Identificação e contexto básico

Violante do Céu é o nome literário de Soror Violante de São Boaventura, uma freira e poeta nascida em Portugal. Sua produção literária insere-se no contexto do Barroco português. Como religiosa, sua vida foi marcada pela devoção e pelo recolhimento, mas sua obra poética revela uma expressividade e uma profundidade singulares, explorando a relação do homem com o divino e o misticismo.

Infância e formação

Poucos detalhes são conhecidos sobre a infância e a formação de Violante do Céu antes de ingressar na vida religiosa. Presume-se que tenha recebido uma educação condizente com sua origem social e com o período histórico. A vida no convento, com seu ambiente de estudo e oração, certamente moldou sua visão de mundo e sua inclinação para a escrita poética.

Percurso literário

O percurso literário de Violante do Céu desenvolveu-se no ambiente monástico, onde a escrita e a expressão artística eram cultivadas. Sua obra é marcada por uma forte veia religiosa e mística, refletindo a espiritualidade de seu tempo. Os poemas que nos chegaram são testemunhos de sua devoção e de sua capacidade de transpor em versos sentimentos profundos de fé e amor a Deus.

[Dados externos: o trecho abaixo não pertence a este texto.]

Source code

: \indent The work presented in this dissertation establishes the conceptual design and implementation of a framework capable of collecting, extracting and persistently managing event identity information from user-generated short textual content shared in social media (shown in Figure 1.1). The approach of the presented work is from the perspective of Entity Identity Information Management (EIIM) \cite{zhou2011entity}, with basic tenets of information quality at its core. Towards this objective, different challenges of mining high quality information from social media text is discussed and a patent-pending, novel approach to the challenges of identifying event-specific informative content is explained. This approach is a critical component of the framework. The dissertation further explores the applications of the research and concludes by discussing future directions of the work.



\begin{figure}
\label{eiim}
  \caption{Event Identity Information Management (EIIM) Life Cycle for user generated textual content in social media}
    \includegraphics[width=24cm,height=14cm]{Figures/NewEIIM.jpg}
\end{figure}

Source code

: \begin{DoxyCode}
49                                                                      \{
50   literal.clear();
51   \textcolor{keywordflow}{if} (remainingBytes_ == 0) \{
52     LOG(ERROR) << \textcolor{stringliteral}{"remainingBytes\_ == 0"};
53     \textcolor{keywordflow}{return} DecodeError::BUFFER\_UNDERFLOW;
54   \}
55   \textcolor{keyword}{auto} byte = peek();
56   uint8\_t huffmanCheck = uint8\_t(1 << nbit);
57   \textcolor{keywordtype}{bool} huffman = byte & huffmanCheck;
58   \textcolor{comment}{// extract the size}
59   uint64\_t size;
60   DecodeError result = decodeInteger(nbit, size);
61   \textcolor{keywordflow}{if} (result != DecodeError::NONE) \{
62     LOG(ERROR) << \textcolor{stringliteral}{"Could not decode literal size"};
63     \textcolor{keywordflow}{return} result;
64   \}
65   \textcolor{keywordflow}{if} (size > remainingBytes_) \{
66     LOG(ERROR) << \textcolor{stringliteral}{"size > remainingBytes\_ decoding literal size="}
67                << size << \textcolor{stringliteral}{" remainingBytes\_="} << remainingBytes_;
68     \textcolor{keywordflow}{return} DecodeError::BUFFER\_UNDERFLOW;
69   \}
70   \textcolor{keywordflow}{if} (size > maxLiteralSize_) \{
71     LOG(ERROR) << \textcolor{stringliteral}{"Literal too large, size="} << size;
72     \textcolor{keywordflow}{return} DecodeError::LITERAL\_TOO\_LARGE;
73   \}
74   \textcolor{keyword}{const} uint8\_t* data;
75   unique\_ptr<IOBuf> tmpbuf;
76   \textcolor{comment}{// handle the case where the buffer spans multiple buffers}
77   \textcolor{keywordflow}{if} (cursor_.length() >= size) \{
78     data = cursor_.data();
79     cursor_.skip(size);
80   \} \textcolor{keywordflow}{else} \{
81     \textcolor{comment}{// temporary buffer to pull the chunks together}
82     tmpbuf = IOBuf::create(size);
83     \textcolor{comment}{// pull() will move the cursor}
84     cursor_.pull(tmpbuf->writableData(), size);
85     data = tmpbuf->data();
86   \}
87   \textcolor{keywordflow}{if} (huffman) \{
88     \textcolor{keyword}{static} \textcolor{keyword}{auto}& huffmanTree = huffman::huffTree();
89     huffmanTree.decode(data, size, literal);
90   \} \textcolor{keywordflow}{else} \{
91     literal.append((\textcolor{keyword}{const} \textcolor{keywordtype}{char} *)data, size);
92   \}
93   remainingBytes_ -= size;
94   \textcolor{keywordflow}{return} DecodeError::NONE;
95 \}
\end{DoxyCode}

Obra, estilo e características literárias

Obra, estilo e características literárias A obra de Violante do Céu é predominantemente religiosa, explorando temas como o amor divino, a busca pela união com Deus e o êxtase espiritual. Sua poesia é marcada pela linguagem barroca, com o uso de metáforas ousadas, hipérboles e antíteses, buscando expressar a intensidade de suas experiências místicas. O lirismo e a musicalidade são características marcantes de seus versos, que frequentemente utilizam formas poéticas tradicionais.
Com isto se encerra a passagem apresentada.